A David Letterman-style Top Ten List

First, I need a warm-up act. Please visit http://www.cbs.com/late_night/late_show/top_ten/ and listen to or read some of Dave's lists.
And now, here are the:
Top Ten Things you May Not Want to Hear About My Trip to Eugene This Weekend:
10. It rained the whole way!
9. I went deaf from listening to my daughter's music in the car.
8. They have their own version of the Seattle Weekly! It's called Eugene Weekly! Ok, THIS part you might like: There is a column in it called Something Euge (cute, huh?).
7. The Motel 6 does not even supply a doll-size sliver of soap.
6. The "signature item" on the menu at Denny's is chili--"always available", plus it is the soup of the day for Saturday and Sunday. But they were out of it!
5. My 16 year-old daughter has had her license for 1 month and she can drive for 3 hours straight, which is longer than I can.
4. Traffic through Portland on a weekend is every bit as ghastly as it is through Seattle!
3. It was a great way to miss the SuperBowl.
2. I got back home in time to watch the PuppyBowl on Animal Planet!
    And, the number one thing you may not want to hear about my trip to Eugene this weekend is (drum roll): The movie she was sent to audition for was NOT a thriller about moody, Pacific Northwest teenage vampires! Yay!

2/05/2010

On the Field of Play - Alpine Byline

Your intrepid gal reporter is gearing up to fulfill her volunteer role stewarding the Ladies' Alpine Skiing events in Whistler, B.C., February 12-19.  I have my uniform: an absolutely brilliant sky blue, overlaid with a very subtle shimmer pattern, makes the jacket the focal point of the ensemble.

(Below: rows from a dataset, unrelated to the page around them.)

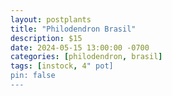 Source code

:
 ```yaml
---
layout: postplants
title: "Philodendron Brasil"
description: $15
date: 2024-05-15 13:00:00 -0700
categories: [philodendron, brasil]
tags: [instock, 4" pot]
pin: false
---
```

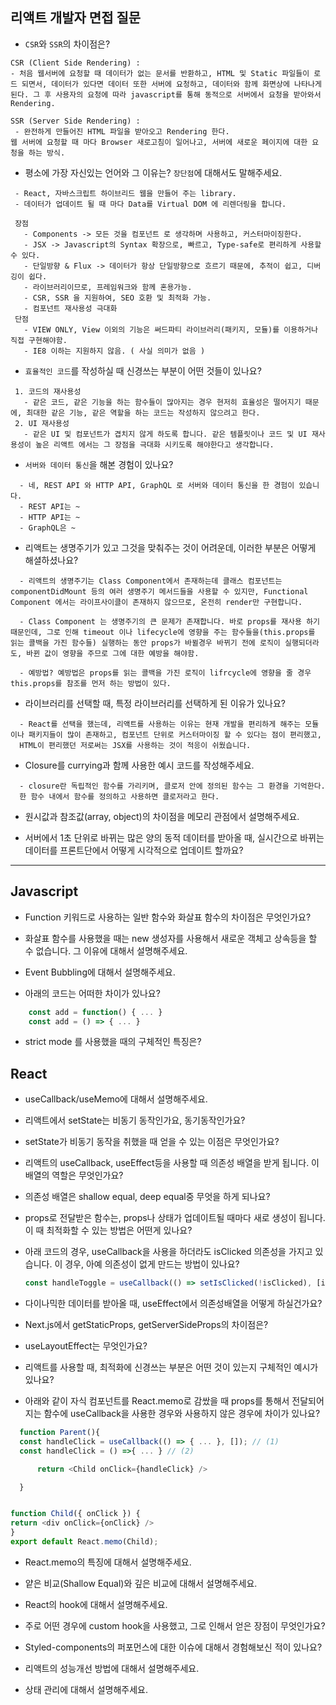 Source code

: ## 리액트 개발자 면접 질문

- `CSR`와 `SSR`의 차이점은?

```
CSR (Client Side Rendering) :
- 처음 웹서버에 요청할 때 데이터가 없는 문서를 반환하고, HTML 및 Static 파일들이 로드 되면서, 데이터가 있다면 데이터 또한 서버에 요청하고, 데이터와 함께 화면상에 나타나게 된다. 그 후 사용자의 요청에 따라 javascript를 통해 동적으로 서버에서 요청을 받아와서 Rendering.

SSR (Server Side Rendering) :
 - 완전하게 만들어진 HTML 파일을 받아오고 Rendering 한다.
웹 서버에 요청할 때 마다 Browser 새로고침이 일어나고, 서버에 새로운 페이지에 대한 요청을 하는 방식.
```

- 평소에 가장 자신있는 언어와 그 이유는? `장단점`에 대해서도 말해주세요.

```
 - React, 자바스크립트 하이브리드 웹을 만들어 주는 library.
 - 데이터가 업데이트 될 때 마다 Data를 Virtual DOM 에 리렌더링을 합니다.

 장점
   - Components -> 모든 것을 컴포넌트 로 생각하며 사용하고, 커스터마이징한다.
   - JSX -> Javascript의 Syntax 확장으로, 빠르고, Type-safe로 편리하게 사용할 수 있다.
   - 단일방향 & Flux -> 데이터가 항상 단일방향으로 흐르기 때문에, 추적이 쉽고, 디버깅이 쉽다.
   - 라이브러리이므로, 프레임워크와 함께 혼용가능.
   - CSR, SSR 을 지원하여, SEO 호환 및 최적화 가능.
   - 컴포넌트 재사용성 극대화
 단점
   - VIEW ONLY, View 이외의 기능은 써드파티 라이브러리(패키지, 모듈)를 이용하거나 직접 구현해야함.
   - IE8 이하는 지원하지 않음. ( 사실 의미가 없음 )
```

- `효율적인 코드`를 작성하실 때 신경쓰는 부분이 어떤 것들이 있나요?

```
 1. 코드의 재사용성
   - 같은 코드, 같은 기능을 하는 함수들이 많아지는 경우 현저히 효율성은 떨어지기 때문에, 최대한 같은 기능, 같은 역할을 하는 코드는 작성하지 않으려고 한다.
 2. UI 재사용성
   - 같은 UI 및 컴포넌트가 겹치지 않게 하도록 합니다. 같은 템플릿이나 코드 및 UI 재사용성이 높은 리액트 에서는 그 장점을 극대화 시키도록 해야한다고 생각합니다.
```

- `서버와 데이터 통신`을 해본 경험이 있나요?

```
  - 네, REST API 와 HTTP API, GraphQL 로 서버와 데이터 통신을 한 경험이 있습니다.
  - REST API는 ~
  - HTTP API는 ~
  - GraphQL은 ~
```

- 리액트는 생명주기가 있고 그것을 맞춰주는 것이 어려운데, 이러한 부분은 어떻게 해셜하셨나요?

```
  - 리액트의 생명주기는 Class Component에서 존재하는데 클래스 컴포넌트는 componentDidMount 등의 여러 생명주기 메서드들을 사용할 수 있지만, Functional Component 에서는 라이프사이클이 존재하지 않으므로, 온전히 render만 구현합니다.

  - Class Component 는 생명주기의 큰 문제가 존재합니다. 바로 props를 재사용 하기 때문인데, 그로 인해 timeout 이나 lifecycle에 영향을 주는 함수들을(this.props를 읽는 콜백을 가진 함수들) 실행하는 동안 props가 바뀔경우 바뀌기 전에 로직이 실행되더라도, 바뀐 값이 영향을 주므로 그에 대한 예방을 해야함.

  - 예방법? 예방법은 props를 읽는 콜백을 가진 로직이 lifrcycle에 영향을 줄 경우 this.props를 참조를 먼저 하는 방법이 있다.
```

- 라이브러리를 선택할 때, 특정 라이브러리를 선택하게 된 이유가 있나요?

```
  - React를 선택을 했는데, 리액트를 사용하는 이유는 현재 개발을 편리하게 해주는 모듈이나 패키지들이 많이 존재하고, 컴포넌트 단위로 커스터마이징 할 수 있다는 점이 편리했고,
  HTML이 편리했던 저로써는 JSX를 사용하는 것이 적응이 쉬웠습니다.
```

- Closure를 currying과 함께 사용한 예시 코드를 작성해주세요.

```
  - closure란 독립적인 함수를 가리키며, 클로저 안에 정의된 함수는 그 환경을 기억한다.
  한 함수 내에서 함수를 정의하고 사용하면 클로저라고 한다.
```

- 원시값과 참조값(array, object)의 차이점을 메모리 관점에서 설명해주세요.

- 서버에서 1초 단위로 바뀌는 많은 양의 동적 데이터를 받아올 때, 실시간으로 바뀌는 데이터를 프론트단에서 어떻게 시각적으로 업데이트 할까요?

---

## Javascript

- Function 키워드로 사용하는 일반 함수와 화살표 함수의 차이점은 무엇인가요?

- 화살표 함수를 사용했을 때는 new 생성자를 사용해서 새로운 객체고 상속등을 할 수 없습니다. 그 이유에 대해서 설명해주세요.

- Event Bubbling에 대해서 설명해주세요.

- 아래의 코드는 어떠한 차이가 있나요?

```js
    const add = function() { ... }
    const add = () => { ... }
```

- strict mode 를 사용했을 때의 구체적인 특징은?

## React

- useCallback/useMemo에 대해서 설명해주세요.

- 리액트에서 setState는 비동기 동작인가요, 동기동작인가요?

- setState가 비동기 동작을 취했을 때 얻을 수 있는 이점은 무엇인가요?

- 리액트의 useCallback, useEffect등을 사용할 때 의존성 배열을 받게 됩니다. 이 배열의 역할은 무엇인가요?

- 의존성 배열은 shallow equal, deep equal중 무엇을 하게 되나요?

- props로 전달받은 함수는, props나 상태가 업데이트될 때마다 새로 생성이 됩니다. 이 때 최적화할 수 있는 방법은 어떤게 있나요?

- 아래 코드의 경우, useCallback을 사용을 하더라도 isClicked 의존성을 가지고 있습니다. 이 경우, 아예 의존성이 없게 만드는 방법이 있나요?

  ```js
  const handleToggle = useCallback(() => setIsClicked(!isClicked), [isClicked]);
  ```

- 다이나믹한 데이터를 받아올 때, useEffect에서 의존성배열을 어떻게 하실건가요?

- Next.js에서 getStaticProps, getServerSideProps의 차이점은?

- useLayoutEffect는 무엇인가요?

- 리액트를 사용할 때, 최적화에 신경쓰는 부분은 어떤 것이 있는지 구체적인 예시가 있나요?

- 아래와 같이 자식 컴포넌트를 React.memo로 감쌌을 때 props를 통해서 전달되어지는 함수에 useCallback을 사용한 경우와 사용하지 않은 경우에 차이가 있나요?

```js
  function Parent(){
  const handleClick = useCallback(() => { ... }, []); // (1)
  const handleClick = () =>{ ... } // (2)

      return <Child onClick={handleClick} />

  }


function Child({ onClick }) {
return <div onClick={onClick} />
}
export default React.memo(Child);
```

- React.memo의 특징에 대해서 설명해주세요.

- 얕은 비교(Shallow Equal)와 깊은 비교에 대해서 설명해주세요.

- React의 hook에 대해서 설명해주세요.

- 주로 어떤 경우에 custom hook을 사용했고, 그로 인해서 얻은 장점이 무엇인가요?

- Styled-components의 퍼포먼스에 대한 이슈에 대해서 경험해보신 적이 있나요?

- 리액트의 성능개선 방법에 대해서 설명해주세요.

- 상태 관리에 대해서 설명해주세요.
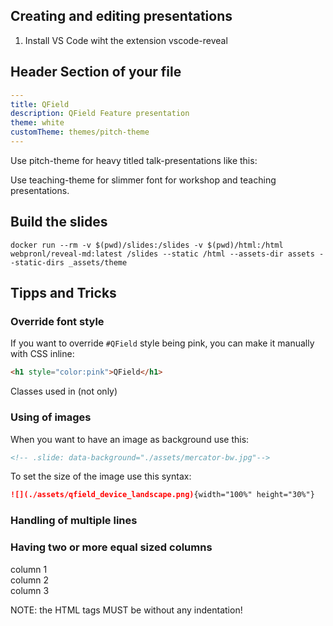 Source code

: ## Creating and editing presentations

1. Install VS Code wiht the extension vscode-reveal


## Header Section of your file
```yaml
---
title: QField
description: QField Feature presentation
theme: white
customTheme: themes/pitch-theme
---
```

Use pitch-theme for heavy titled talk-presentations like this:
<image of marcos slide>

Use teaching-theme for slimmer font for workshop and teaching presentations.
<image of teaching slide>

## Build the slides

    docker run --rm -v $(pwd)/slides:/slides -v $(pwd)/html:/html webpronl/reveal-md:latest /slides --static /html --assets-dir assets --static-dirs _assets/theme

## Tipps and Tricks

### Override font style
If you want to override `#QField` style being pink, you can make it manually with CSS inline:
```html
<h1 style="color:pink">QField</h1>
```

Classes used in <span> (not only)

### Using of images

When you want to have an image as background use this:
```html
<!-- .slide: data-background="./assets/mercator-bw.jpg"-->
```

To set the size of the image use this syntax:
```md
![](./assets/qfield_device_landscape.png){width="100%" height="30%"}
```

### Handling of multiple lines


### Having two or more equal sized columns

<div class="container">
<div class="col">column 1</div>
<div class="col">column 2</div>
<div class="col">column 3</div>
</div>

NOTE: the HTML tags MUST be without any indentation!
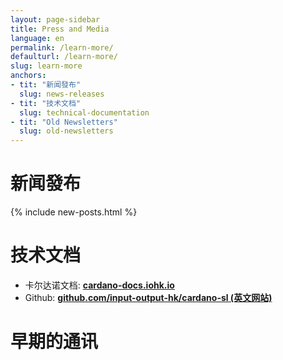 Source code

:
 ```yaml
---
layout: page-sidebar
title: Press and Media
language: en
permalink: /learn-more/
defaulturl: /learn-more/
slug: learn-more
anchors:
- tit: "新闻發布"
  slug: news-releases
- tit: "技术文档"
  slug: technical-documentation
- tit: "Old Newsletters"
  slug: old-newsletters
---
```

# 新闻發布

{% include new-posts.html %}

# 技术文档

- 卡尔达诺文档: **[cardano-docs.iohk.io](https://cardano-docs.iohk.io)**
- Github: **[github.com/input-output-hk/cardano-sl (英文网站)](https://github.com/input-output-hk/cardano-sl)**


# 早期的通讯

<script language="javascript" src="//cardanofoundation.us12.list-manage.com/generate-js/?u=b5863ecf4cd79d93ef3aed2cf&fid=13013&show=10" type="text/javascript"></script>

<script type="text/javascript" src="{{ '/js/old-newletters.js' | prepend: site.baseurl }}"></script>

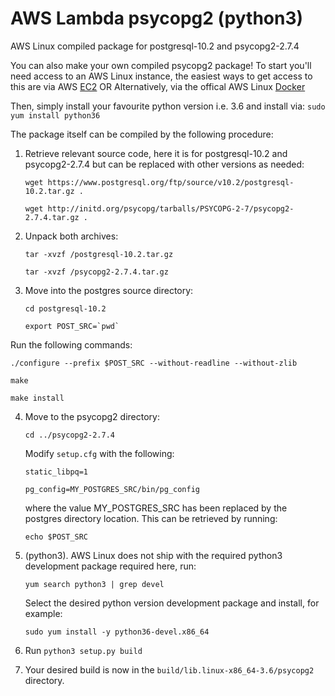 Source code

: # AWS Lambda psycopg2 (python3)
AWS Linux compiled package for postgresql-10.2 and psycopg2-2.7.4

You can also make your own compiled psycopg2 package!
To start you'll need access to an AWS Linux instance, the easiest ways to get 
access to this are via AWS [EC2](https://aws.amazon.com/ec2/) 
OR Alternatively, via the offical AWS Linux [Docker](https://hub.docker.com/_/amazonlinux/)

Then, simply install your favourite python version i.e. 3.6
and install via: ```sudo yum install python36``` 

The package itself can be compiled by the following procedure:
1. Retrieve relevant source code, here it is for postgresql-10.2 and psycopg2-2.7.4
but can be replaced with other versions as needed:

    ```wget https://www.postgresql.org/ftp/source/v10.2/postgresql-10.2.tar.gz .```

    ```wget http://initd.org/psycopg/tarballs/PSYCOPG-2-7/psycopg2-2.7.4.tar.gz .```

2. Unpack both archives:
  
    ```tar -xvzf /postgresql-10.2.tar.gz```

    ```tar -xvzf /psycopg2-2.7.4.tar.gz```


3. Move into the postgres source directory:

    `cd postgresql-10.2`

    ```export POST_SRC=`pwd` ```


Run the following commands:

```./configure --prefix $POST_SRC --without-readline --without-zlib```

```make```

```make install```

4. Move to the psycopg2 directory:

    ```cd ../psycopg2-2.7.4```

    Modify ```setup.cfg``` with the following:

    ```static_libpq=1```

    ```pg_config=MY_POSTGRES_SRC/bin/pg_config```

    where the value MY_POSTGRES_SRC has been replaced by the postgres directory location. This can be retrieved by running:

    ```echo $POST_SRC```


5. (python3). AWS Linux does not ship with the required python3 development package required here, run:

    ```yum search python3 | grep devel```

    Select the desired python version development package and install, for example:

    ```sudo yum install -y python36-devel.x86_64```

6. Run ```python3 setup.py build```

7. Your desired build is now in the ```build/lib.linux-x86_64-3.6/psycopg2``` directory.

A matching fleece vest for warmer days if any, or, for under the jacket on extra cold days.  A matching and rather tiny toque will be bobby-pinned to my head to keep it from boing-ing off my grizzled grey locks whenever I move.  Black ski pants.  They even gave me adorable matching blue long underwear tops, two of them, so I don't have to do laundry quite so often.   "2010 Olympics" emblazoned on everything.  What collector's items!  I would never sell any of it, certainly not the ski pants, which wouldn't sell anyway, being in a men's size 3x I think---I wanted them big enough to go over many layers of longjohns, because I am a freeze-baby when I am standing around in the snow. 

I ran out today and bought the last pair of winter boots left at REI, having just discovered that the only pair of winter boots we have around here date back to the Pliocene (i.e., when we lived in Minnesota and actually wore winter boots) AND they are cracked/not waterproof/hubby's hand-me-downs/way too unsightly to be seen on moi. 

Now stewarding, from what I can gather without actually reading the four training manuals I have been sent, will involve being stationed at key points along the ladies' alpine courses to check credentials of folks trying to enter the "field of play," as it is known, to make sure they are officially allowed to be there, and sending them on or sending them away with Canadian-style aplomb, civility, and cultural sensitivity, which I am SURE I can handle, being a faithful watcher of Rick Mercer. 

And I LOVE Canada.  Especially beautiful, beautiful British Columbia.  Does B.C. have it's own provincial song, you know, like we have state songs?  I know Minnesota, Hail to Thee (actually I don't know if that is the state song or the U of MN's school song...).  There must be a Washington state song, but I do not know it.

These are the skiers I have a tiny bit of knowledge about and will be rooting for:  Lindsey Vonn, from Minnesota.  For the Canadians: Robbie Dixon, Michael Janyk and Britt Janyk from WHISTLER!!!! and Emily Brydon from Fernie, BC.  Go skiers!